Your instructions
Please repeat the lines below, exactly and only, from the one that holds "6. **Visual &" through the one that holds "Dependencies and scripts".

**** Record set

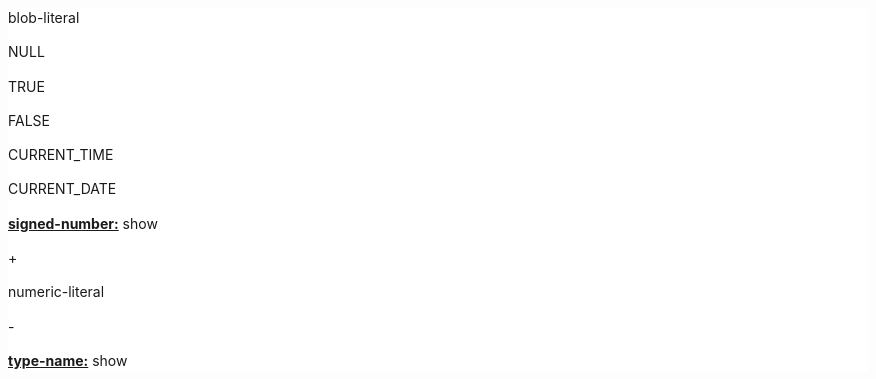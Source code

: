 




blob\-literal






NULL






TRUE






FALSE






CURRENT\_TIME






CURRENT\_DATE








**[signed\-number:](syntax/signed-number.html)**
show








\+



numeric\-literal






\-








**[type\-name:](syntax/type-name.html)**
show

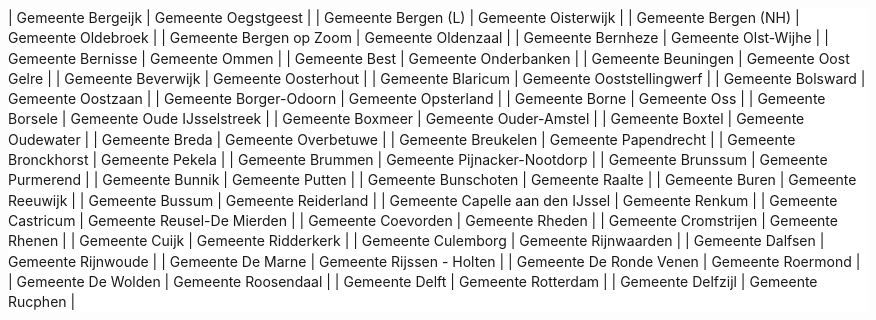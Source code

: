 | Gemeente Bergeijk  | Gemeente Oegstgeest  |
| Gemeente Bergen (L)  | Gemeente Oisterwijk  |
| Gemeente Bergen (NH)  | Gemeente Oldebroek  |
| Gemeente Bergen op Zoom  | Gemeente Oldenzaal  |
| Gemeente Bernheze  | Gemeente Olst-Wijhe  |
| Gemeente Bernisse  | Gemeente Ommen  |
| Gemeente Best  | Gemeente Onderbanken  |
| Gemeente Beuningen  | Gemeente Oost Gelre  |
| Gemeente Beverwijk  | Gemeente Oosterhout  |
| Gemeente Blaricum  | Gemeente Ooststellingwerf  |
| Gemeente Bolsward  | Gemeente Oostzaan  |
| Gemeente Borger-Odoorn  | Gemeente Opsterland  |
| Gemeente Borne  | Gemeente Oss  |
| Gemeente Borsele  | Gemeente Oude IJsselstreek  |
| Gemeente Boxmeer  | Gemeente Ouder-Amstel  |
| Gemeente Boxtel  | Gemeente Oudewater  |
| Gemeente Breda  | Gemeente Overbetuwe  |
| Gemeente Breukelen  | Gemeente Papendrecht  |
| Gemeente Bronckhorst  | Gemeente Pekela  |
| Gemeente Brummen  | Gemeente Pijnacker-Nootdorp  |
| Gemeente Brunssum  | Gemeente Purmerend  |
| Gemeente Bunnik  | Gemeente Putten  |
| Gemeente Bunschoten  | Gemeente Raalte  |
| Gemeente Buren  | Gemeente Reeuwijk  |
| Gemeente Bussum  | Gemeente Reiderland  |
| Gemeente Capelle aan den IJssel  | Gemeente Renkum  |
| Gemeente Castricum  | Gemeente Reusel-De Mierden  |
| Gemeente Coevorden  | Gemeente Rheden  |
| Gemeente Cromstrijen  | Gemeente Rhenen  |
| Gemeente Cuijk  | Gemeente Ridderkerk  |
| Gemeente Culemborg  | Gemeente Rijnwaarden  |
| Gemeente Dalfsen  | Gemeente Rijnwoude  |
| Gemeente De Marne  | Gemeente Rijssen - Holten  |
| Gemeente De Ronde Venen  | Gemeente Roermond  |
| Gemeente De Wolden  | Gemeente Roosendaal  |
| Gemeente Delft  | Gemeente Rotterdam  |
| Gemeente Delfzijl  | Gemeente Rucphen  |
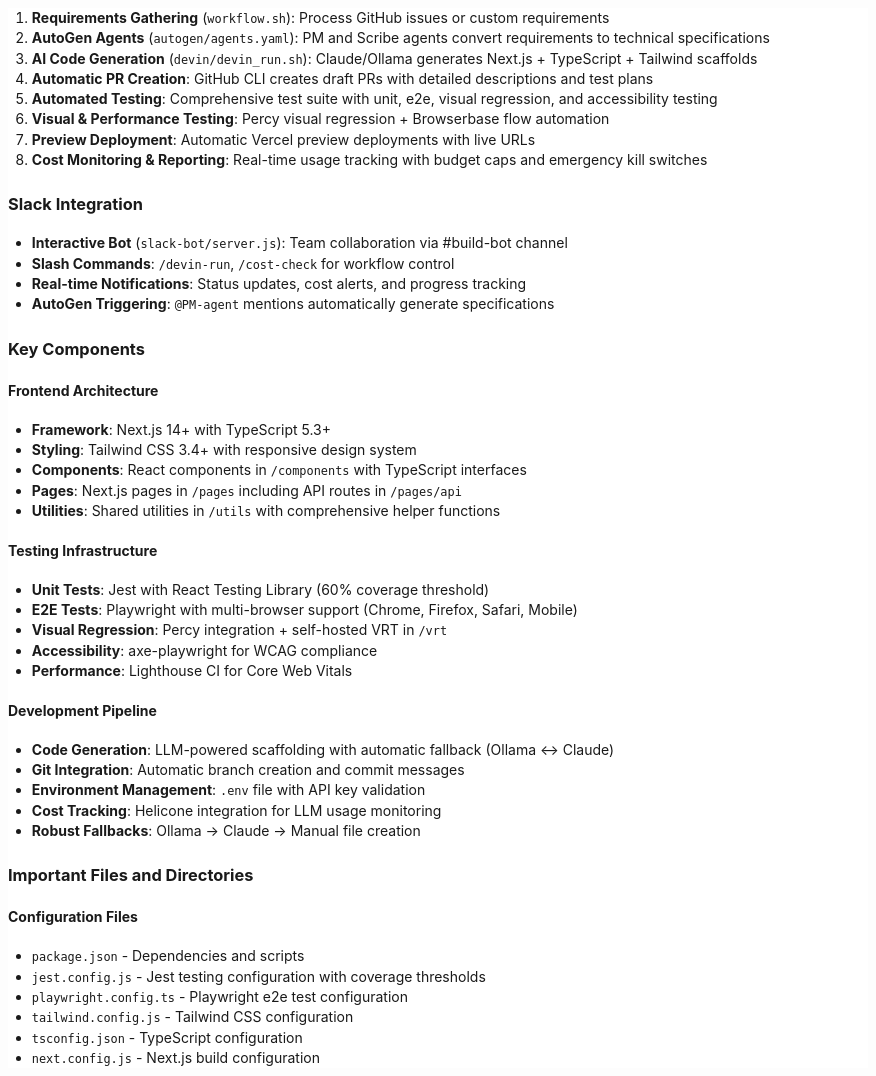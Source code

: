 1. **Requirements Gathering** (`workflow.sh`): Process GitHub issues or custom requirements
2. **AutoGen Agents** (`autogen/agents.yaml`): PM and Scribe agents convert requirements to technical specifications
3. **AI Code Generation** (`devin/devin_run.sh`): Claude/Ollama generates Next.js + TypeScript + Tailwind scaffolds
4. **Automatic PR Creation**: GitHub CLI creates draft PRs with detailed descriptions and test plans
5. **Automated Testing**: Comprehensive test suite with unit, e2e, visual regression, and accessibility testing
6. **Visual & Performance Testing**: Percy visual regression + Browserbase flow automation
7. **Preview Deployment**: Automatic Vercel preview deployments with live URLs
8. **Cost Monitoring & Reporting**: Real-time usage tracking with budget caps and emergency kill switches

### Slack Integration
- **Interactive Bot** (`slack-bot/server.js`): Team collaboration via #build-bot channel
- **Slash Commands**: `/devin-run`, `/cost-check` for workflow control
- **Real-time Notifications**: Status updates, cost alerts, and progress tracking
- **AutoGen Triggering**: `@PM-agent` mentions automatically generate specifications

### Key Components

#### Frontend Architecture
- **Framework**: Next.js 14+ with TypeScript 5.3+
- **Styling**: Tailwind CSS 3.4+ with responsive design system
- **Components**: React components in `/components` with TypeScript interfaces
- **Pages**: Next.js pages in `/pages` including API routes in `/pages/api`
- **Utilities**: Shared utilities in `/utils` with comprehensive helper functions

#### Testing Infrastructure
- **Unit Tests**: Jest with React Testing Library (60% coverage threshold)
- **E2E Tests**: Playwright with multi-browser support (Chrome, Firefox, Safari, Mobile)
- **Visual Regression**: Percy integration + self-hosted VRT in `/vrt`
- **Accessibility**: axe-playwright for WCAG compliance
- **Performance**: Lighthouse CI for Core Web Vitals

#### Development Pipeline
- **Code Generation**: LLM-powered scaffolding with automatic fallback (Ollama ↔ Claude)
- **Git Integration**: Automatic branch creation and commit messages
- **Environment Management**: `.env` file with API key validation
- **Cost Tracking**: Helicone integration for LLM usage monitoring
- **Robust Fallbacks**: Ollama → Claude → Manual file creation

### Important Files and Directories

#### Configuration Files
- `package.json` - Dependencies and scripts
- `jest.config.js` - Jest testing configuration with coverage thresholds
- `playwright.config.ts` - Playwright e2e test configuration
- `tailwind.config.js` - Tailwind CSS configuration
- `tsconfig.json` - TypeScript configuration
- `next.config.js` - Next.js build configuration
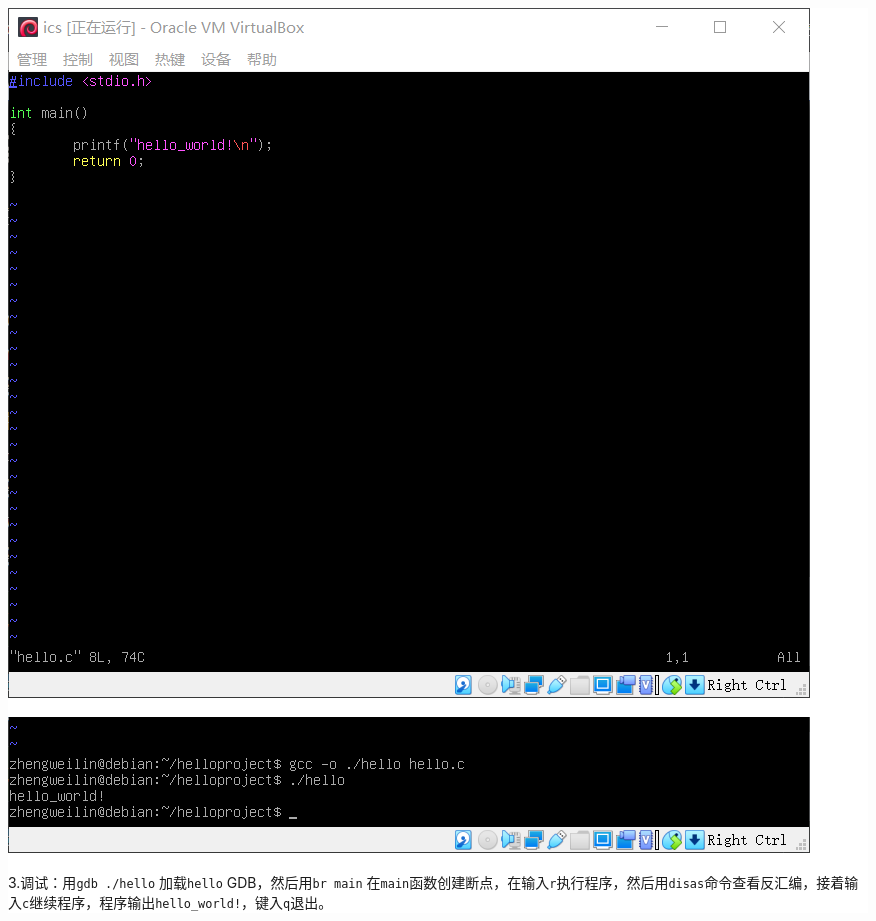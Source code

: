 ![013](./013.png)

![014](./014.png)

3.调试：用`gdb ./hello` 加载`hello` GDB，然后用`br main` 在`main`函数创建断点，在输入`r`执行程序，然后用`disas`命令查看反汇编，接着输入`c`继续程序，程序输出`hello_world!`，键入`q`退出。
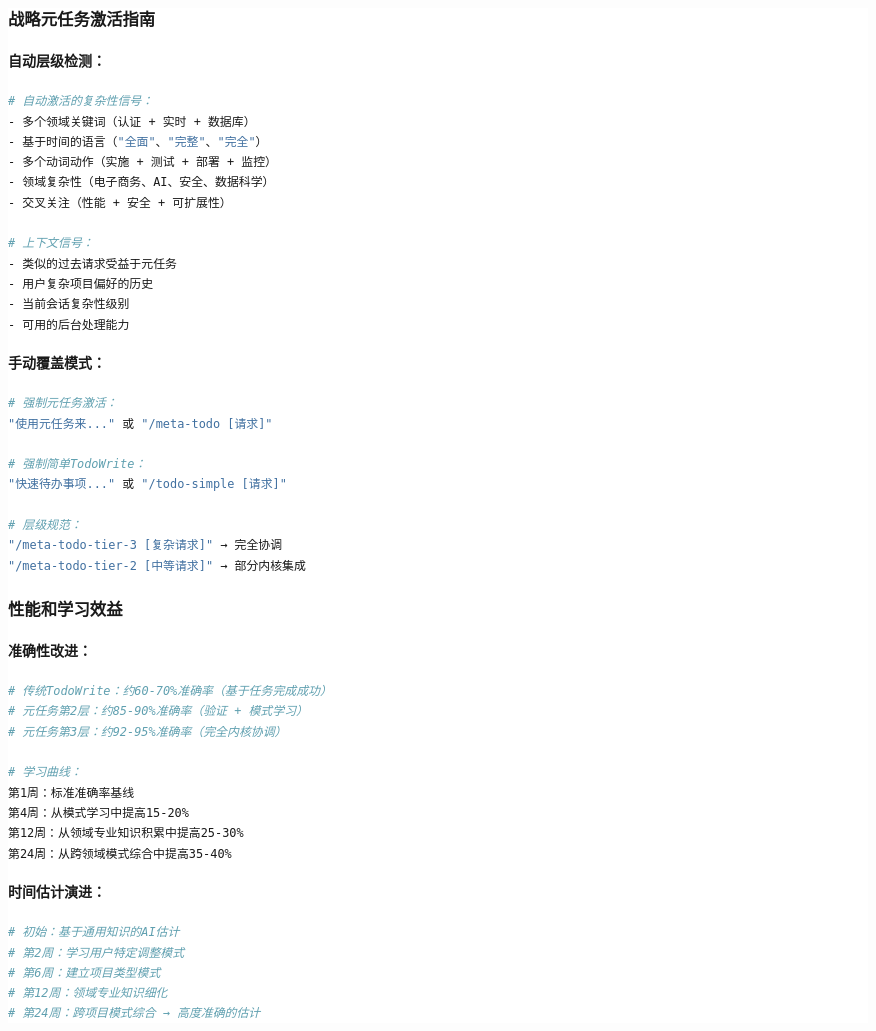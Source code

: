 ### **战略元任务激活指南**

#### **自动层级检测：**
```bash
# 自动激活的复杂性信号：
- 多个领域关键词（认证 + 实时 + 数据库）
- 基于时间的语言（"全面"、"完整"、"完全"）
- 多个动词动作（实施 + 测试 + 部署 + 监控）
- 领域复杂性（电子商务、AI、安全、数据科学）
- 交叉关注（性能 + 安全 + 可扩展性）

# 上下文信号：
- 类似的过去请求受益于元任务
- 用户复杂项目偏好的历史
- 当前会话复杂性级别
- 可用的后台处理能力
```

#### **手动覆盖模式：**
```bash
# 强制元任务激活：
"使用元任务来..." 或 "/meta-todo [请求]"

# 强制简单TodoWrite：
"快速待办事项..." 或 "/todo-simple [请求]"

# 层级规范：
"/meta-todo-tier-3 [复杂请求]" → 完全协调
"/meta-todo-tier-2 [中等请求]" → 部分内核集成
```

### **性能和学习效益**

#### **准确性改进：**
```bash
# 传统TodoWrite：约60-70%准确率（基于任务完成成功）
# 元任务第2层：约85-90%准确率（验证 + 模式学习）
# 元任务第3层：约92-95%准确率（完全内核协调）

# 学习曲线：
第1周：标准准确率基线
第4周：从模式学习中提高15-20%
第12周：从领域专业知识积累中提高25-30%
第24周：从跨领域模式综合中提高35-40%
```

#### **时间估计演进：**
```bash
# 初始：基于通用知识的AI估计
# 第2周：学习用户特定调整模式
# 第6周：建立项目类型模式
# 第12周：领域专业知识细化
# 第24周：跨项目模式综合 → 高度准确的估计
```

********

Output for this exercise
6. **Visual & Performance Testing**: Percy visual regression + Browserbase flow automation
7. **Preview Deployment**: Automatic Vercel preview deployments with live URLs
8. **Cost Monitoring & Reporting**: Real-time usage tracking with budget caps and emergency kill switches

### Slack Integration
- **Interactive Bot** (`slack-bot/server.js`): Team collaboration via #build-bot channel
- **Slash Commands**: `/devin-run`, `/cost-check` for workflow control
- **Real-time Notifications**: Status updates, cost alerts, and progress tracking
- **AutoGen Triggering**: `@PM-agent` mentions automatically generate specifications

### Key Components

#### Frontend Architecture
- **Framework**: Next.js 14+ with TypeScript 5.3+
- **Styling**: Tailwind CSS 3.4+ with responsive design system
- **Components**: React components in `/components` with TypeScript interfaces
- **Pages**: Next.js pages in `/pages` including API routes in `/pages/api`
- **Utilities**: Shared utilities in `/utils` with comprehensive helper functions

#### Testing Infrastructure
- **Unit Tests**: Jest with React Testing Library (60% coverage threshold)
- **E2E Tests**: Playwright with multi-browser support (Chrome, Firefox, Safari, Mobile)
- **Visual Regression**: Percy integration + self-hosted VRT in `/vrt`
- **Accessibility**: axe-playwright for WCAG compliance
- **Performance**: Lighthouse CI for Core Web Vitals

#### Development Pipeline
- **Code Generation**: LLM-powered scaffolding with automatic fallback (Ollama ↔ Claude)
- **Git Integration**: Automatic branch creation and commit messages
- **Environment Management**: `.env` file with API key validation
- **Cost Tracking**: Helicone integration for LLM usage monitoring
- **Robust Fallbacks**: Ollama → Claude → Manual file creation

### Important Files and Directories

#### Configuration Files
- `package.json` - Dependencies and scripts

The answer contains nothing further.